Currently Reading: The Return of the King by J. R. R. Tolkien
Hello everyone! After the success of my November challenge for myself – nine new blog posts in one month – I’ve decided to take on another one. However, this time I’m switching my focus. Instead of setting a writing goal, I’m turning my attention to my reading habits. Thus do I embark on my February challenge:
One Book a Week for this Geek! Four for February
Why yes. I am proud of that title.
And more importantly, that’s right! I’m determined to read one book for every week in February (i.e. four books for the month). I figure that was a fairly normal reading pace for me in college so it can’t be too hard an undertaking. Yet, it will hopefully help me to fulfill a personal goal, which is spending more time with my nose in a book rather than with my eyes glued to the TV. Fortunately, my favorite television shows are making it easier and beginning to endlessly suck… but that’s a rant for some other time and a different blog.

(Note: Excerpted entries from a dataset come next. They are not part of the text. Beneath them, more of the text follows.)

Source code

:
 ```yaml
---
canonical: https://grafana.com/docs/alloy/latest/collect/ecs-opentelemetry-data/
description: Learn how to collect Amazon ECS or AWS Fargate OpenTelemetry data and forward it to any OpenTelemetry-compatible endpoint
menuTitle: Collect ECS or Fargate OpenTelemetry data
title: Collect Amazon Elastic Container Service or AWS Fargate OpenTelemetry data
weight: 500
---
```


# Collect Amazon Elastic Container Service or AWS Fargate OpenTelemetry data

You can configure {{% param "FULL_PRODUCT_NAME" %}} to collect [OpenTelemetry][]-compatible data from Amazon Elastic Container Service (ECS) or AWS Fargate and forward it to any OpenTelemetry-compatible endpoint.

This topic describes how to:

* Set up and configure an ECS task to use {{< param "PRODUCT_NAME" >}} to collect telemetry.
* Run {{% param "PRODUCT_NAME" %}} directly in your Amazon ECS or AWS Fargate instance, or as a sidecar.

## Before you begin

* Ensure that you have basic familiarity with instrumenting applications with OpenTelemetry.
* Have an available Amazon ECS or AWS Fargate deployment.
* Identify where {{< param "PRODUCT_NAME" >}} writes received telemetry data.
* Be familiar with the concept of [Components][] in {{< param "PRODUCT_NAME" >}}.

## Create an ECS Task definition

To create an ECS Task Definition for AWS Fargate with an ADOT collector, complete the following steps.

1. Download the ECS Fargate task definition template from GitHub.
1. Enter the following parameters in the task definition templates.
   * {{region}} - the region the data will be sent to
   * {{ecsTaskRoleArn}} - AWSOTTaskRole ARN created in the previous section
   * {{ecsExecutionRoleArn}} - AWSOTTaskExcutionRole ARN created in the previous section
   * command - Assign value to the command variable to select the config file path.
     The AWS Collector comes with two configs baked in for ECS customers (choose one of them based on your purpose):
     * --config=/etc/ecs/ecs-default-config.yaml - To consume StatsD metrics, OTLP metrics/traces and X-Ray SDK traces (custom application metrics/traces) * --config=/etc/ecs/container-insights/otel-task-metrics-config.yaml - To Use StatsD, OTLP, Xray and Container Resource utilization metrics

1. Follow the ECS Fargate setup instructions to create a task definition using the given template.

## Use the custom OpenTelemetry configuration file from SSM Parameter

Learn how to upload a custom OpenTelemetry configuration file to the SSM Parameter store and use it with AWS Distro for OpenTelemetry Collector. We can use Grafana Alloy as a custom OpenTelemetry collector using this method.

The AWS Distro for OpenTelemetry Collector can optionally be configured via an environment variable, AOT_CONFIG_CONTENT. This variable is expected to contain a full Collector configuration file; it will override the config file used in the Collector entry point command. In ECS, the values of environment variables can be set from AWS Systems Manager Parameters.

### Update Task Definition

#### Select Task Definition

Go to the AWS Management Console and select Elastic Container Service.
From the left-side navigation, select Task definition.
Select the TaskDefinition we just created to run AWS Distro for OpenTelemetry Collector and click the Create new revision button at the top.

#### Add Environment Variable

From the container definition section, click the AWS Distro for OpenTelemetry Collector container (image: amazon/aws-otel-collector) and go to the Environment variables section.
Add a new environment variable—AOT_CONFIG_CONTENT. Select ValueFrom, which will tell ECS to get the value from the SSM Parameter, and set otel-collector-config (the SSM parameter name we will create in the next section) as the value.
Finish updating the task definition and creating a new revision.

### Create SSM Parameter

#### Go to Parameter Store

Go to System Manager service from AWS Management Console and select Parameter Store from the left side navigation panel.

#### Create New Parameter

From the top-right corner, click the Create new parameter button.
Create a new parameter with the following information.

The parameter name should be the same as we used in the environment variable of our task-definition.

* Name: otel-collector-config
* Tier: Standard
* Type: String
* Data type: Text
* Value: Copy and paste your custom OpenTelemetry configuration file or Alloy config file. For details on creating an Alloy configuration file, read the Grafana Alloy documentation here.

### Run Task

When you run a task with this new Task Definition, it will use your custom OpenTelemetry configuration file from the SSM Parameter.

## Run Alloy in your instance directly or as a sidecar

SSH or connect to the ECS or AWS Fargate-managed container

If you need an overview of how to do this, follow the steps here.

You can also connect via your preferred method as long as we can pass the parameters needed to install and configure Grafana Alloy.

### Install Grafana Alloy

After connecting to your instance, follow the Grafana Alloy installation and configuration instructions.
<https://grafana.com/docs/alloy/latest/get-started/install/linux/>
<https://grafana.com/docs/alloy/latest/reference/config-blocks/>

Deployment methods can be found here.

So with The Return of the King as my first book for the month (despite beginning it two days ago, in January), I will read four books in February. Furthermore, I’m holding myself accountable for this goal by proclaiming it on my blog, which, theoretically, means I’m holding myself accountable to others.
In the meantime, since this is likely to decrease my posting for the next month, I decided I’d give some more reading suggestions for you to fill the time in my absence. Again, the summaries come from the books’ back covers.
1. Life of Pi by Yann Martel
“Pi Patel, a God-loving boy and the son of a zookeeper, has a fervent love of stories and practices not only his native Hinduism, but also Christianity and Islam. When Pi is sixteen, his family and their zoo animals emigrate from India to North America aboard a Japanese cargo ship. Alas, the ship sinks – and Pi finds himself in a lifeboat, his only companions a hyena, an orangutan, a wounded zebra, and a 450-pound Bengal tiger. Soon the tiger has dispatched all but Pi. Can Pi and the tiger find their way to land? Can Pi’s fear, knowledge, and cunning keep him alive until they do?”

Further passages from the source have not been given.